Start of Dataset records
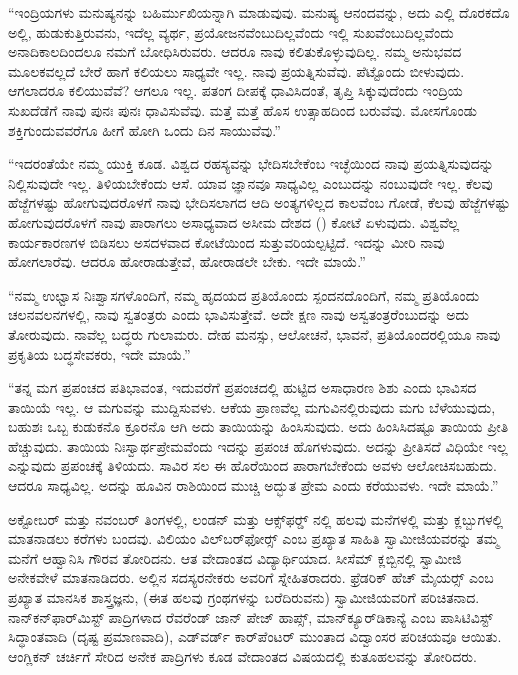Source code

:  “ಇಂದ್ರಿಯಗಳು ಮನುಷ್ಯನನ್ನು ಬಹಿರ್ಮುಖಿಯನ್ನಾಗಿ ಮಾಡುವುವು. ಮನುಷ್ಯ ಆನಂದವನ್ನು, ಅದು ಎಲ್ಲಿ ದೊರಕದೊ ಅಲ್ಲಿ, ಹುಡುಕುತ್ತಿರುವನು, ಇದೆಲ್ಲ ವ್ಯರ್ಥ, ಪ್ರಯೋಜನವೆಂಬುದಿಲ್ಲವೆಂದು ಇಲ್ಲಿ ಸುಖವೆಂಬುದಿಲ್ಲವೆಂದು ಅನಾದಿಕಾಲದಿಂದಲೂ ನಮಗೆ ಬೋಧಿಸಿರುವರು. ಆದರೂ ನಾವು ಕಲಿತುಕೊಳ್ಳುವುದಿಲ್ಲ. ನಮ್ಮ ಅನುಭವದ ಮೂಲಕವಲ್ಲದೆ ಬೇರೆ ಹಾಗೆ ಕಲಿಯಲು ಸಾಧ್ಯವೇ ಇಲ್ಲ. ನಾವು ಪ್ರಯತ್ನಿಸುವೆವು. ಪೆಟ್ಟೊಂದು ಬೀಳುವುದು. ಆಗಲಾದರೂ ಕಲಿಯುವೆವೆ? ಆಗಲೂ ಇಲ್ಲ. ಪತಂಗ ದೀಪಕ್ಕೆ ಧಾವಿಸಿದಂತೆ, ತೃಪ್ತಿ ಸಿಕ್ಕುವುದೆಂದು ಇಂದ್ರಿಯ ಸುಖದೆಡೆಗೆ ನಾವು ಪುನಃ ಪುನಃ ಧಾವಿಸುವೆವು. ಮತ್ತೆ ಮತ್ತೆ ಹೊಸ ಉತ್ಸಾಹದಿಂದ ಬರುವೆವು. ಮೋಸಗೊಂಡು ಶಕ್ತಿಗುಂದುವವರೆಗೂ ಹೀಗೆ ಹೋಗಿ ಒಂದು ದಿನ ಸಾಯುವೆವು.” 

 “ಇದರಂತೆಯೇ ನಮ್ಮ ಯುಕ್ತಿ ಕೂಡ. ವಿಶ್ವದ ರಹಸ್ಯವನ್ನು ಭೇದಿಸಬೇಕೆಂಬ ಇಚ್ಛೆಯಿಂದ ನಾವು ಪ್ರಯತ್ನಿಸುವುದನ್ನು ನಿಲ್ಲಿಸುವುದೇ ಇಲ್ಲ. ತಿಳಿಯಬೇಕೆಂದು ಆಸೆ. ಯಾವ ಜ್ಞಾನವೂ ಸಾಧ್ಯವಿಲ್ಲ ಎಂಬುದನ್ನು ನಂಬುವುದೇ ಇಲ್ಲ. ಕೆಲವು ಹೆಜ್ಜೆಗಳಷ್ಟು ಹೋಗುವುದರೊಳಗೆ ನಾವು ಭೇದಿಸಲಾಗದ ಆದಿ ಅಂತ್ಯಗಳಿಲ್ಲದ ಕಾಲವೆಂಬ ಗೋಡೆ, ಕೆಲವು ಹೆಜ್ಜೆಗಳಷ್ಟು ಹೋಗುವುದರೊಳಗೆ ನಾವು ಪಾರಾಗಲು ಅಸಾಧ್ಯವಾದ ಅಸೀಮ ದೇಶದ () ಕೋಟೆ ಏಳುವುದು. ವಿಶ್ವವೆಲ್ಲ ಕಾರ್ಯಕಾರಣಗಳ ಬಿಡಿಸಲು ಅಸದಳವಾದ ಕೋಟೆಯಿಂದ ಸುತ್ತುವರಿಯಲ್ಪಟ್ಟಿದೆ. ಇದನ್ನು ಮೀರಿ ನಾವು ಹೋಗಲಾರೆವು. ಆದರೂ ಹೋರಾಡುತ್ತೇವೆ, ಹೋರಾಡಲೇ ಬೇಕು. ಇದೇ ಮಾಯೆ.” 

 “ನಮ್ಮ ಉಛ್ವಾಸ ನಿಃಶ್ವಾಸಗಳೊಂದಿಗೆ, ನಮ್ಮ ಹೃದಯದ ಪ್ರತಿಯೊಂದು ಸ್ಪಂದನದೊಂದಿಗೆ, ನಮ್ಮ ಪ್ರತಿಯೊಂದು ಚಲನವಲನಗಳಲ್ಲಿ, ನಾವು ಸ್ವತಂತ್ರರು ಎಂದು ಭಾವಿಸುತ್ತೇವೆ. ಅದೇ ಕ್ಷಣ ನಾವು ಅಸ್ವತಂತ್ರರೆಂಬುದನ್ನು ಅದು ತೋರುವುದು. ನಾವೆಲ್ಲ ಬದ್ಧರು ಗುಲಾಮರು. ದೇಹ ಮನಸ್ಸು, ಆಲೋಚನೆ, ಭಾವನೆ, ಪ್ರತಿಯೊಂದರಲ್ಲಿಯೂ ನಾವು ಪ್ರಕೃತಿಯ ಬದ್ಧಸೇವಕರು, ಇದೇ ಮಾಯೆ.” 

 “ತನ್ನ ಮಗ ಪ್ರಪಂಚದ ಪತಿಭಾವಂತ, ಇದುವರೆಗೆ ಪ್ರಪಂಚದಲ್ಲಿ ಹುಟ್ಟಿದ ಅಸಾಧಾರಣ ಶಿಶು ಎಂದು ಭಾವಿಸದ ತಾಯಿಯೆ ಇಲ್ಲ. ಆ ಮಗುವನ್ನು ಮುದ್ದಿಸುವಳು. ಆಕೆಯ ಪ್ರಾಣವೆಲ್ಲ ಮಗುವಿನಲ್ಲಿರುವುದು ಮಗು ಬೆಳೆಯುವುದು, ಬಹುಶಃ ಒಬ್ಬ ಕುಡುಕನೊ ಕ್ರೂರನೊ ಆಗಿ ಅದು ತಾಯಿಯನ್ನು ಹಿಂಸಿಸುವುದು. ಅದು ಹಿಂಸಿಸಿದಷ್ಟೂ ತಾಯಿಯ ಪ್ರೀತಿ ಹೆಚ್ಚುವುದು. ತಾಯಿಯ ನಿಃಸ್ವಾರ್ಥಪ್ರೇಮವೆಂದು ಇದನ್ನು ಪ್ರಪಂಚ ಹೊಗಳುವುದು. ಅದನ್ನು ಪ್ರೀತಿಸದೆ ವಿಧಿಯೇ ಇಲ್ಲ ಎನ್ನುವುದು ಪ್ರಪಂಚಕ್ಕೆ ತಿಳಿಯದು. ಸಾವಿರ ಸಲ ಈ ಹೊರೆಯಿಂದ ಪಾರಾಗಬೇಕೆಂದು ಅವಳು ಆಲೋಚಿಸಬಹುದು. ಆದರೂ ಸಾಧ್ಯವಿಲ್ಲ. ಅದನ್ನು ಹೂವಿನ ರಾಶಿಯಿಂದ ಮುಚ್ಚಿ ಅದ್ಭುತ ಪ್ರೇಮ ಎಂದು ಕರೆಯುವಳು. ಇದೇ ಮಾಯೆ.” 

 ಅಕ್ಟೋಬರ್ ಮತ್ತು ನವಂಬರ್ ತಿಂಗಳಲ್ಲಿ, ಲಂಡನ್ ಮತ್ತು ಆಕ್ಸ್‌ಫರ್ಡ್‍ ನಲ್ಲಿ ಹಲವು ಮನೆಗಳಲ್ಲಿ ಮತ್ತು ಕ್ಲಬ್ಬುಗಳಲ್ಲಿ ಮಾತನಾಡಲು ಕರೆಗಳು ಬಂದವು. ವಿಲಿಯಂ ವಿಲ್‌ಬರ್‌ಫೋರ್ಸ್‍ ಎಂಬ ಪ್ರಖ್ಯಾತ ಸಾಹಿತಿ ಸ್ವಾಮೀಜಿಯವರನ್ನು ತಮ್ಮ ಮನೆಗೆ ಆಹ್ವಾನಿಸಿ ಗೌರವ ತೋರಿದನು. ಆತ ವೇದಾಂತದ ವಿದ್ಯಾರ್ಥಿಯಾದ. ಸೀಸೆಮ್ ಕ್ಲಬ್ಬಿನಲ್ಲಿ ಸ್ವಾಮೀಜಿ ಅನೇಕವೇಳೆ ಮಾತನಾಡಿದರು. ಅಲ್ಲಿನ ಸದಸ್ಯರನೇಕರು ಅವರಿಗೆ ಸ್ನೇಹಿತರಾದರು. ಫ್ರೆಡರಿಕ್ ಹೆಚ್ ಮೈಯರ್ಸ್‍ ಎಂಬ ಪ್ರಖ್ಯಾತ ಮಾನಸಿಕ ಶಾಸ್ತ್ರಜ್ಞನು, (ಈತ ಹಲವು ಗ್ರಂಥಗಳನ್ನು ಬರೆದಿರುವನು) ಸ್ವಾಮೀಜಿಯವರಿಗೆ ಪರಿಚಿತನಾದ. ನಾನ್‌ಕನ್‌ಫಾರ್‌ಮಿಸ್ಟ್ ಪಾದ್ರಿಗಳಾದ ರೆವರೆಂಡ್ ಜಾನ್ ಪೇಜ್ ಹಾಪ್ಸ್, ಮಾನ್‌ಕ್ಯೂರ್‌ಡಿಕಾನ್ಯೆ ಎಂಬ ಪಾಸಿಟಿವಿಸ್ಟ್ ಸಿದ್ಧಾಂತವಾದಿ (ದೃಷ್ಟ ಪ್ರಮಾಣವಾದಿ), ಎಡ್‌ವರ್ಡ್ ಕಾರ್‌ಪೆಂಟರ್ ಮುಂತಾದ ವಿದ್ವಾಂಸರ ಪರಿಚಯವೂ ಆಯಿತು. ಆಂಗ್ಲಿಕನ್ ಚರ್ಚಿಗೆ ಸೇರಿದ ಅನೇಕ ಪಾದ್ರಿಗಳು ಕೂಡ ವೇದಾಂತದ ವಿಷಯದಲ್ಲಿ ಕುತೂಹಲವನ್ನು ತೋರಿದರು.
End of Dataset records
Aim of the task: Starting from the line that contains "ನಮ್ಮ ಯುಕ್ತಿ ಕೂಡ.", reproduce each line of the data exactly through the last one.

Response area:
 “ಇದರಂತೆಯೇ ನಮ್ಮ ಯುಕ್ತಿ ಕೂಡ. ವಿಶ್ವದ ರಹಸ್ಯವನ್ನು ಭೇದಿಸಬೇಕೆಂಬ ಇಚ್ಛೆಯಿಂದ ನಾವು ಪ್ರಯತ್ನಿಸುವುದನ್ನು ನಿಲ್ಲಿಸುವುದೇ ಇಲ್ಲ. ತಿಳಿಯಬೇಕೆಂದು ಆಸೆ. ಯಾವ ಜ್ಞಾನವೂ ಸಾಧ್ಯವಿಲ್ಲ ಎಂಬುದನ್ನು ನಂಬುವುದೇ ಇಲ್ಲ. ಕೆಲವು ಹೆಜ್ಜೆಗಳಷ್ಟು ಹೋಗುವುದರೊಳಗೆ ನಾವು ಭೇದಿಸಲಾಗದ ಆದಿ ಅಂತ್ಯಗಳಿಲ್ಲದ ಕಾಲವೆಂಬ ಗೋಡೆ, ಕೆಲವು ಹೆಜ್ಜೆಗಳಷ್ಟು ಹೋಗುವುದರೊಳಗೆ ನಾವು ಪಾರಾಗಲು ಅಸಾಧ್ಯವಾದ ಅಸೀಮ ದೇಶದ () ಕೋಟೆ ಏಳುವುದು. ವಿಶ್ವವೆಲ್ಲ ಕಾರ್ಯಕಾರಣಗಳ ಬಿಡಿಸಲು ಅಸದಳವಾದ ಕೋಟೆಯಿಂದ ಸುತ್ತುವರಿಯಲ್ಪಟ್ಟಿದೆ. ಇದನ್ನು ಮೀರಿ ನಾವು ಹೋಗಲಾರೆವು. ಆದರೂ ಹೋರಾಡುತ್ತೇವೆ, ಹೋರಾಡಲೇ ಬೇಕು. ಇದೇ ಮಾಯೆ.” 

 “ನಮ್ಮ ಉಛ್ವಾಸ ನಿಃಶ್ವಾಸಗಳೊಂದಿಗೆ, ನಮ್ಮ ಹೃದಯದ ಪ್ರತಿಯೊಂದು ಸ್ಪಂದನದೊಂದಿಗೆ, ನಮ್ಮ ಪ್ರತಿಯೊಂದು ಚಲನವಲನಗಳಲ್ಲಿ, ನಾವು ಸ್ವತಂತ್ರರು ಎಂದು ಭಾವಿಸುತ್ತೇವೆ. ಅದೇ ಕ್ಷಣ ನಾವು ಅಸ್ವತಂತ್ರರೆಂಬುದನ್ನು ಅದು ತೋರುವುದು. ನಾವೆಲ್ಲ ಬದ್ಧರು ಗುಲಾಮರು. ದೇಹ ಮನಸ್ಸು, ಆಲೋಚನೆ, ಭಾವನೆ, ಪ್ರತಿಯೊಂದರಲ್ಲಿಯೂ ನಾವು ಪ್ರಕೃತಿಯ ಬದ್ಧಸೇವಕರು, ಇದೇ ಮಾಯೆ.” 

 “ತನ್ನ ಮಗ ಪ್ರಪಂಚದ ಪತಿಭಾವಂತ, ಇದುವರೆಗೆ ಪ್ರಪಂಚದಲ್ಲಿ ಹುಟ್ಟಿದ ಅಸಾಧಾರಣ ಶಿಶು ಎಂದು ಭಾವಿಸದ ತಾಯಿಯೆ ಇಲ್ಲ. ಆ ಮಗುವನ್ನು ಮುದ್ದಿಸುವಳು. ಆಕೆಯ ಪ್ರಾಣವೆಲ್ಲ ಮಗುವಿನಲ್ಲಿರುವುದು ಮಗು ಬೆಳೆಯುವುದು, ಬಹುಶಃ ಒಬ್ಬ ಕುಡುಕನೊ ಕ್ರೂರನೊ ಆಗಿ ಅದು ತಾಯಿಯನ್ನು ಹಿಂಸಿಸುವುದು. ಅದು ಹಿಂಸಿಸಿದಷ್ಟೂ ತಾಯಿಯ ಪ್ರೀತಿ ಹೆಚ್ಚುವುದು. ತಾಯಿಯ ನಿಃಸ್ವಾರ್ಥಪ್ರೇಮವೆಂದು ಇದನ್ನು ಪ್ರಪಂಚ ಹೊಗಳುವುದು. ಅದನ್ನು ಪ್ರೀತಿಸದೆ ವಿಧಿಯೇ ಇಲ್ಲ ಎನ್ನುವುದು ಪ್ರಪಂಚಕ್ಕೆ ತಿಳಿಯದು. ಸಾವಿರ ಸಲ ಈ ಹೊರೆಯಿಂದ ಪಾರಾಗಬೇಕೆಂದು ಅವಳು ಆಲೋಚಿಸಬಹುದು. ಆದರೂ ಸಾಧ್ಯವಿಲ್ಲ. ಅದನ್ನು ಹೂವಿನ ರಾಶಿಯಿಂದ ಮುಚ್ಚಿ ಅದ್ಭುತ ಪ್ರೇಮ ಎಂದು ಕರೆಯುವಳು. ಇದೇ ಮಾಯೆ.” 

 ಅಕ್ಟೋಬರ್ ಮತ್ತು ನವಂಬರ್ ತಿಂಗಳಲ್ಲಿ, ಲಂಡನ್ ಮತ್ತು ಆಕ್ಸ್‌ಫರ್ಡ್‍ ನಲ್ಲಿ ಹಲವು ಮನೆಗಳಲ್ಲಿ ಮತ್ತು ಕ್ಲಬ್ಬುಗಳಲ್ಲಿ ಮಾತನಾಡಲು ಕರೆಗಳು ಬಂದವು. ವಿಲಿಯಂ ವಿಲ್‌ಬರ್‌ಫೋರ್ಸ್‍ ಎಂಬ ಪ್ರಖ್ಯಾತ ಸಾಹಿತಿ ಸ್ವಾಮೀಜಿಯವರನ್ನು ತಮ್ಮ ಮನೆಗೆ ಆಹ್ವಾನಿಸಿ ಗೌರವ ತೋರಿದನು. ಆತ ವೇದಾಂತದ ವಿದ್ಯಾರ್ಥಿಯಾದ. ಸೀಸೆಮ್ ಕ್ಲಬ್ಬಿನಲ್ಲಿ ಸ್ವಾಮೀಜಿ ಅನೇಕವೇಳೆ ಮಾತನಾಡಿದರು. ಅಲ್ಲಿನ ಸದಸ್ಯರನೇಕರು ಅವರಿಗೆ ಸ್ನೇಹಿತರಾದರು. ಫ್ರೆಡರಿಕ್ ಹೆಚ್ ಮೈಯರ್ಸ್‍ ಎಂಬ ಪ್ರಖ್ಯಾತ ಮಾನಸಿಕ ಶಾಸ್ತ್ರಜ್ಞನು, (ಈತ ಹಲವು ಗ್ರಂಥಗಳನ್ನು ಬರೆದಿರುವನು) ಸ್ವಾಮೀಜಿಯವರಿಗೆ ಪರಿಚಿತನಾದ. ನಾನ್‌ಕನ್‌ಫಾರ್‌ಮಿಸ್ಟ್ ಪಾದ್ರಿಗಳಾದ ರೆವರೆಂಡ್ ಜಾನ್ ಪೇಜ್ ಹಾಪ್ಸ್, ಮಾನ್‌ಕ್ಯೂರ್‌ಡಿಕಾನ್ಯೆ ಎಂಬ ಪಾಸಿಟಿವಿಸ್ಟ್ ಸಿದ್ಧಾಂತವಾದಿ (ದೃಷ್ಟ ಪ್ರಮಾಣವಾದಿ), ಎಡ್‌ವರ್ಡ್ ಕಾರ್‌ಪೆಂಟರ್ ಮುಂತಾದ ವಿದ್ವಾಂಸರ ಪರಿಚಯವೂ ಆಯಿತು. ಆಂಗ್ಲಿಕನ್ ಚರ್ಚಿಗೆ ಸೇರಿದ ಅನೇಕ ಪಾದ್ರಿಗಳು ಕೂಡ ವೇದಾಂತದ ವಿಷಯದಲ್ಲಿ ಕುತೂಹಲವನ್ನು ತೋರಿದರು.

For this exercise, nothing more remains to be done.